By 2010, the original’s age had started to really show in the graphics department and the game had never been released on a handheld system. The new version had updated textures and models, as well as running at a full 30fps. However, there are many differences between the original and remake. This article will explore these differences to help you make up your mind which is better; the N64 version or the 3DS version?

I’ve had the chance to play through both the original version of Zelda: Ocarina of Time (on Wii) and the remake of Zelda: Ocarina of Time 3D on the original 3DS. What I’ve learned from this is that the quality of life improvements in the remake are so effective that they make the game much more accessible and unfortunately (or not) much easier. The player feels much more in control of Link and you will never experience a cheap death (this was rare but still happened in the original).

How important are graphics

The remake looks much better. The character models are more defined, textures look like a GameCube game, and everything is bright and clean. This is where purists might get annoying. The remake doesn’t have the rustic, medieval feel that the original had. The classic pre-rendered backgrounds are gone in the remake and replaced by bright, much more cheerful, polygonal backdrops. While this is a worthy change, the remake doesn’t feel as dark, both literally and thematically, and this might not sit well with some fans.

Other changes are definitely positive. The increase in frame rate to 30fps is nice and makes the remake feel more modern. You can almost feel Nintendo’s little powerhouse handheld working on making the game look bright, smooth, and fluid. The 3D effect is also good. The graphics really ‘pops’ out of your 3DS, and if you want to turn off 3D to save battery you can.

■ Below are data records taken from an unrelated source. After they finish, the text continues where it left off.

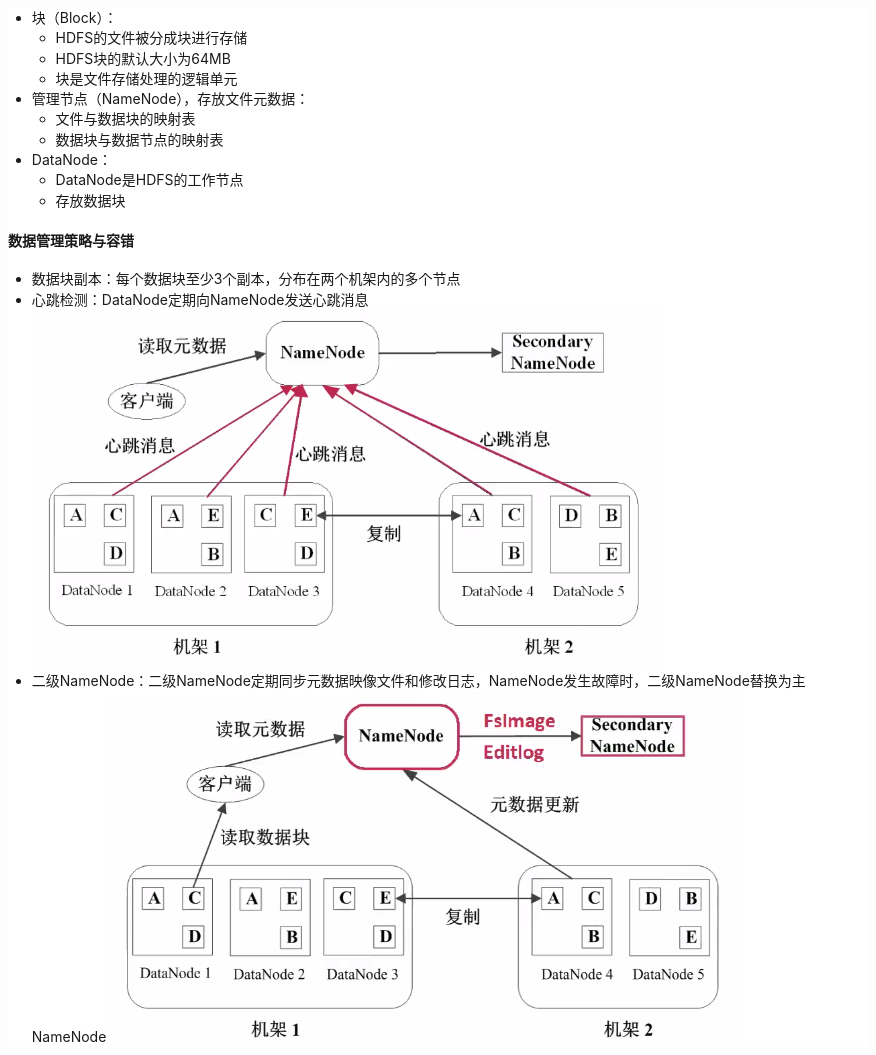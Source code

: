 + 块（Block）：
    * HDFS的文件被分成块进行存储
    * HDFS块的默认大小为64MB
    * 块是文件存储处理的逻辑单元
+ 管理节点（NameNode），存放文件元数据：
    * 文件与数据块的映射表
    * 数据块与数据节点的映射表
+ DataNode：
    * DataNode是HDFS的工作节点
    * 存放数据块
    
#### 数据管理策略与容错
+ 数据块副本：每个数据块至少3个副本，分布在两个机架内的多个节点
+ 心跳检测：DataNode定期向NameNode发送心跳消息
![Alt text](/uploads/beat_information.png)
+ 二级NameNode：二级NameNode定期同步元数据映像文件和修改日志，NameNode发生故障时，二级NameNode替换为主NameNode
![Alt text](/uploads/secondary_namenode.png)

There are also a few small changes in some dungeons. In the water temple, there are now patterns on the walls and floors guiding you towards the locations to change the water level in the temple. This will make the game more accessible to newcomers (and that particular temple can be confusing even to veterans). The inventory, in the remake, has also been refined. The touch screen can be used and it’s much easier to equip boots, which were previously in the key gear sub-section.

Medieval setting?

All these quality of life improvements make the 3DS version much easier than the N64 original. I played through both games with only three hearts and didn’t die once in the 3DS remake. The difference in difficulty is exemplified by some mini-bosses, particularly Dark Link in the water temple. In the original (even using the known technique to beat him) it’s a real challenge. Whereas the 3DS version is a breeze. The Dark Link battle is epic either way though. Speaking of epicness, The lighting in the final Ganon fighter is too bright in the remake, which kills some of the atmospheres.

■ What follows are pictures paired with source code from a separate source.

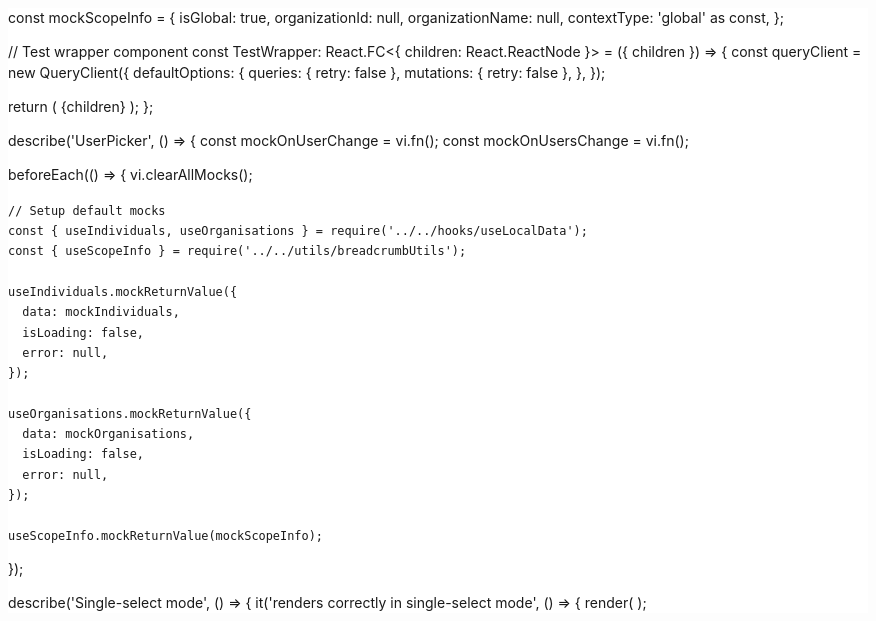 const mockScopeInfo = {
  isGlobal: true,
  organizationId: null,
  organizationName: null,
  contextType: 'global' as const,
};

// Test wrapper component
const TestWrapper: React.FC<{ children: React.ReactNode }> = ({ children }) => {
  const queryClient = new QueryClient({
    defaultOptions: {
      queries: { retry: false },
      mutations: { retry: false },
    },
  });

  return (
    <QueryClientProvider client={queryClient}>
      {children}
    </QueryClientProvider>
  );
};

describe('UserPicker', () => {
  const mockOnUserChange = vi.fn();
  const mockOnUsersChange = vi.fn();

  beforeEach(() => {
    vi.clearAllMocks();
    
    // Setup default mocks
    const { useIndividuals, useOrganisations } = require('../../hooks/useLocalData');
    const { useScopeInfo } = require('../../utils/breadcrumbUtils');
    
    useIndividuals.mockReturnValue({
      data: mockIndividuals,
      isLoading: false,
      error: null,
    });
    
    useOrganisations.mockReturnValue({
      data: mockOrganisations,
      isLoading: false,
      error: null,
    });
    
    useScopeInfo.mockReturnValue(mockScopeInfo);
  });

  describe('Single-select mode', () => {
    it('renders correctly in single-select mode', () => {
      render(
        <TestWrapper>
          <UserPicker
            selectedUserId="user-1"
            onUserChange={mockOnUserChange}
            multiSelect={false}
          />
        </TestWrapper>
      );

One major addition to the remake is the Boss Rush mode, which you can access from Link’s bed in his treehouse. The gauntlet is a sub-mode you get once you beat every boss. You’ll have to beat every single boss in a row without dying once. This is a real challenge and it’s fun to test yourself for the quickest time possible. But, if you think you’re a real Zelda expert, run the gauntlet in Master Quest, which you unlock once you’ve beaten the game. You’ll take double damage and the world will be mirrored.

The core game…

Overall, both games are versions of an undeniable masterpiece that probably has the best pacing of any game I’ve played. It really comes down to whether you want a fun, bright, and accessible experience or a hardcore, traditional adventure played as it was meant to be. People say the 3DS version sticks to the original artwork but the end product definitely doesn’t have the same vibe as the original and that is a bad thing. Let’s hope we get an HD remake on Switch at some point.